Institutional Shareholder Services Inc. ("ISS") and Glass, Lewis & Co. ("Glass Lewis") have each issued their respective proxy voting policy guidelines for 2024, which include a number of noteworthy revisions, summarized below. The ISS updates are available here and will apply for shareholder meetings held on or after February 1, 2024 unless otherwise noted. The Glass Lewis updates are available here and will apply for shareholder meetings held on or after January 1, 2024 unless otherwise noted.

I. ISS Updates

Severance and Golden Parachute Agreements.

In its only US update for 2024, ISS has revised its policy on severance agreements for executives, including golden parachutes, and will now be reviewing on a case-by-case basis shareholder proposals requiring that executive severance agreements be submitted for shareholder ratification. Under the revised policy, ISS's vote recommendations on such proposals will take into account: (i) existing severance or change-in-control agreements, and the presence of "problematic features" such as excessive severance entitlements, single triggers, and excise tax gross-ups; (ii) existing limits on cash severance payouts or policies which require shareholder ratification of severance payments above a certain level; (iii) recent severance-related controversies, if any; and (iv) whether the proposal is "overly prescriptive" by, for example, requiring shareholder approval of severance that is within market norms. The revisions apply the same factors to both regular termination and change-in-control severance and clarify certain of the factors.

II. Glass Lewis Updates

Material Weaknesses.

Glass Lewis has added a new discussion of material weaknesses. Glass Lewis believes it is the audit committee's responsibility to ensure timely remediation and detailed disclosure of material weaknesses.

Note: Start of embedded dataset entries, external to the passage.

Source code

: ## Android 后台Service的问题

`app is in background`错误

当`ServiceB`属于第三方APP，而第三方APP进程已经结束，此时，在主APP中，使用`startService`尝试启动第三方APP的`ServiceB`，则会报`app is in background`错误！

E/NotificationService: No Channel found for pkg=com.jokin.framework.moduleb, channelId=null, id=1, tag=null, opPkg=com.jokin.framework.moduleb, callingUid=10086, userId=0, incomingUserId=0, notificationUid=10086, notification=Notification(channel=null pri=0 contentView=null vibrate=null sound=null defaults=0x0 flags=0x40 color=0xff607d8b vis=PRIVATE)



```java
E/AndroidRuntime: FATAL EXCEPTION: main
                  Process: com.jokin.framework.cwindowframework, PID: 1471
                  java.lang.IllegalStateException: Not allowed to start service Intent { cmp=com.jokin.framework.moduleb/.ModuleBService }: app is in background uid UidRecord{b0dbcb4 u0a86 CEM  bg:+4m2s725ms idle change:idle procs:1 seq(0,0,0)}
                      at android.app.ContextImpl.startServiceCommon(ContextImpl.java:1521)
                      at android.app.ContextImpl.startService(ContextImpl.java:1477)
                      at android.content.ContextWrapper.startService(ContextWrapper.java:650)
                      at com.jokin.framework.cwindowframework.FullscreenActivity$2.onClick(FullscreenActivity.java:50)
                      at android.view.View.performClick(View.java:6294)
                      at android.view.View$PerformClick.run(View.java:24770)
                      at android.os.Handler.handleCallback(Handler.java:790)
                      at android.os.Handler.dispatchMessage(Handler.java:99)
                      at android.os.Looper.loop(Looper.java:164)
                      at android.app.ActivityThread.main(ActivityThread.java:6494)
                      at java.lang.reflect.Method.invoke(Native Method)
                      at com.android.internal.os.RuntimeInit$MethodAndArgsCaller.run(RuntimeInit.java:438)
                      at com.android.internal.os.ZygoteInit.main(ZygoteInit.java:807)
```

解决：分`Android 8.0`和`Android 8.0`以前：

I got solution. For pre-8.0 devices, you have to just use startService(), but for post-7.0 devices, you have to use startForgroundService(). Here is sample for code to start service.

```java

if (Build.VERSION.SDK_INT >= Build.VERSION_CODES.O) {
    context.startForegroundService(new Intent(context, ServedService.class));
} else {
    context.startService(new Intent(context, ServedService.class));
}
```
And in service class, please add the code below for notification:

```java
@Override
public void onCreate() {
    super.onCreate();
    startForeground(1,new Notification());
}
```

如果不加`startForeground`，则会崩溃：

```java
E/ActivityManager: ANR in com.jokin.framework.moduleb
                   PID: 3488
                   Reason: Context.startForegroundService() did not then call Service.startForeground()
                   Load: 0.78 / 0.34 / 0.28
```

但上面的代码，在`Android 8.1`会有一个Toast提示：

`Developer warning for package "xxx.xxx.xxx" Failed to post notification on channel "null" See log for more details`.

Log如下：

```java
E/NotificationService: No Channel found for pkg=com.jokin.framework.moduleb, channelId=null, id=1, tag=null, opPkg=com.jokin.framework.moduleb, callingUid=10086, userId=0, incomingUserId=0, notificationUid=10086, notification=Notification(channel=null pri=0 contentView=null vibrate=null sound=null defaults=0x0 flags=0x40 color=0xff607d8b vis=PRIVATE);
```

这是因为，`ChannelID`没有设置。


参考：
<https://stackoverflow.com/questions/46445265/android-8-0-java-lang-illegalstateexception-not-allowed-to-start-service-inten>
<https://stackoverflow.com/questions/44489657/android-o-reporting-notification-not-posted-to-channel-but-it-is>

Consequently, if the company has not disclosed a remediation plan for a reported material weakness, or if a material weakness has been continuing for more than a year and no updated plan has been disclosed, Glass Lewis will consider recommending that shareholders vote against each member of the audit committee who was on the committee when the material weakness was identified.

Cyber Risk Oversight

Glass Lewis has updated its discussion of cybersecurity risk oversight in light of the new rules adopted by the SEC in July 2023, which became effective in December 2023. (Our firm memorandum dated December 20, 2023 discussing the new rules can be found here.) Glass Lewis continues to believe that cybersecurity risk is material for all companies and will "closely evaluate" the board's oversight and the company's response to cybersecurity incidents that cause significant harm to shareholders. Glass Lewis also believes that shareholders can "reasonably expect" the company to provide shareholders with periodic updates on its progress in addressing the impact of an attack, without revealing any specific details that might interfere with the company's progress or benefit the attackers. Glass Lewis may recommend voting against certain directors if it determines that the board's "oversight, response or disclosures" are lacking.

Board Oversight of Environmental and Social Issues.

Glass Lewis has updated its discussion of board oversight of environmental and social issues. Glass Lewis believes that the board's responsibility in overseeing environmental and social risks should be formally codified in the appropriate committee charters or other governing documents and will evaluate whether these documents provide for "a meaningful level of oversight and accountability."

Board Accountability for Climate-Related Issues

In addition to the "largest, most significant emitters," Glass Lewis will now apply its current policy on climaterelated issues to all "companies in the S&P 500 index operating in industries where the Sustainability Accounting Standards Board (SASB) has determined that the company's [greenhouse gas (GHG)] emissions represent a financially material risk" as well as to other companies for which Glass Lewis believes climate impacts are an "outsized," financially material risk. Glass Lewis will also assess whether disclosures include "explicit and clearly defined board-level oversight responsibilities" and may recommend voting against certain directors if it determines that such disclosures are lacking.

Clawback Provisions.

In response to new New York Stock Exchange and Nasdaq listing requirements, Glass Lewis has updated its discussion of clawback provisions. Glass Lewis believes that, in addition to meeting applicable listing requirements, clawback policies should give companies the power to recoup incentive compensation where there is evidence of "problematic decisions or actions," the consequences have not already been reflected in incentive payments, and recovery is warranted. In addition, the company's rationale should be disclosed if it determines to refrain from recouping incentive compensation.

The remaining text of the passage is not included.